Detailed Description of the Invention

[0001]

BACKGROUND OF THE INVENTION 1. Field of the Invention The present invention relates to a delta sigma modulator, and more particularly to a delta sigma modulator having a square wave generating circuit.

[0002]

2. Description of the Related Art As a conventional delta-sigma modulator, there is a circuit shown in the block diagram of FIG. 4 (for example, Ever
ard, JD, “A Single Channel PCM Codec”, IEEE Trans.C
ommunication, vol.COM27, no.2, pp283-295, 1979). Figure 4
The conventional delta-sigma modulator shown in (1) is composed of an adder 1, an integrating circuit 2, a quantizer 6, a delay circuit 7, a D / A converting circuit 8 and a square wave generating circuit 9. The adder 1 uses the analog signal input from the input terminal as the first input, and D
The output of the A / A conversion circuit 8 is input as the second input from the minus end, and the output of the square wave generation circuit 9 is used as the third input, and the value obtained by adding the first input and the third input to the second Is subtracted (that is, a signal obtained by inverting the output of the D / A conversion circuit 8 is added), and the result is output. The integrating circuit 2 inputs the output of the adder 1. The quantizer 6 inputs the output of the integrating circuit 2. The delay circuit 7 inputs the output of the quantizer 6. The D / A conversion circuit 8 inputs the output of the delay circuit 7 and performs D / A conversion. The output of the delay circuit 7 is sent to the output terminal and becomes the output of the conventional delta-sigma modulator.

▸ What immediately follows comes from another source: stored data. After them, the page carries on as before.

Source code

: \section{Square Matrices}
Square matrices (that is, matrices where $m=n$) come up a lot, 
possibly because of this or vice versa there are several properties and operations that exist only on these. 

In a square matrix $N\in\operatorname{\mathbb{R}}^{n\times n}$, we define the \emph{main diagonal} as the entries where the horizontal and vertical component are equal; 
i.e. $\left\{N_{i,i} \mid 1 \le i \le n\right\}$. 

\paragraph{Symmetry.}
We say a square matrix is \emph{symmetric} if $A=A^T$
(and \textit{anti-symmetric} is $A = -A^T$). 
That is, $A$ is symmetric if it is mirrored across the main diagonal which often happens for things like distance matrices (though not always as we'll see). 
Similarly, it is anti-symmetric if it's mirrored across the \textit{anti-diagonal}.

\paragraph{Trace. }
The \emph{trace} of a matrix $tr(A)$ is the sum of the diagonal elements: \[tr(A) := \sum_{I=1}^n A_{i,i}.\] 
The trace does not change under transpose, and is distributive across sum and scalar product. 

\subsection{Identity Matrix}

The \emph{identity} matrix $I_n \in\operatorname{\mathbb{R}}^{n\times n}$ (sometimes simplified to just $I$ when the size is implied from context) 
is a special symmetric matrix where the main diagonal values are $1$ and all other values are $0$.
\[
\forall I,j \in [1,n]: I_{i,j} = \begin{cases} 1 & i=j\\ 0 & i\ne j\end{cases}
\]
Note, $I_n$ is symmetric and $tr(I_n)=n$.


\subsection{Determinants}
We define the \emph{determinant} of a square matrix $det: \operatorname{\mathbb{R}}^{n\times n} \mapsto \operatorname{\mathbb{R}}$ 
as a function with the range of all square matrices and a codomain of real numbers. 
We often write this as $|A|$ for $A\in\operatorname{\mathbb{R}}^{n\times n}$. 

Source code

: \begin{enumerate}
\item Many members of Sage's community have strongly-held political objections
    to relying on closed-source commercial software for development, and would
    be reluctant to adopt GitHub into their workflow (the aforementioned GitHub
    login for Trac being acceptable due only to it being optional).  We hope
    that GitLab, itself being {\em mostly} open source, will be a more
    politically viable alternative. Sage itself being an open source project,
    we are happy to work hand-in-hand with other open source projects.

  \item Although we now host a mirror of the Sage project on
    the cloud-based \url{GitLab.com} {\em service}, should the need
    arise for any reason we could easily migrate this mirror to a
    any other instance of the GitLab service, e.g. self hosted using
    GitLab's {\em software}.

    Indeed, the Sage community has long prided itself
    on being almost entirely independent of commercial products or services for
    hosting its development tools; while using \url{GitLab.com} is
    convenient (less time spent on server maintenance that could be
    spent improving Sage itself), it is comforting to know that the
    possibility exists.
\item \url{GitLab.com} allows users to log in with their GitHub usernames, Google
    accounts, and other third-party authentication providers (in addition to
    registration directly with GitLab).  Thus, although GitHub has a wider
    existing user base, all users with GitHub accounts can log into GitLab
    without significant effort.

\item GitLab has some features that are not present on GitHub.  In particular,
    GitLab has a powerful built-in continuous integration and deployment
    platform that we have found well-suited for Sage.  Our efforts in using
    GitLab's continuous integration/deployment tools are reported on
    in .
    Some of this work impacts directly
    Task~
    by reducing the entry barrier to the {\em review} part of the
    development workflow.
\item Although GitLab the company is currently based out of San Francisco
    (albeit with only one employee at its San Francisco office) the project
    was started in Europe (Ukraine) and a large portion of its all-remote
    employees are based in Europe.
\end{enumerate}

By the way, when an analog signal is A / D converted, when the input signal is small, noise concentrates on harmonics having a frequency that is an integral multiple of the signal frequency, and the total harmonic distortion ratio at a specific input level is reduced. make worse. In such a case, by mixing a signal with a frequency lower than the Nyquist frequency (hereinafter referred to as dither) into the input signal, the apparent input signal is increased and the noise spectrum concentrates at a specific frequency within the signal band. It is possible to suppress the phenomenon.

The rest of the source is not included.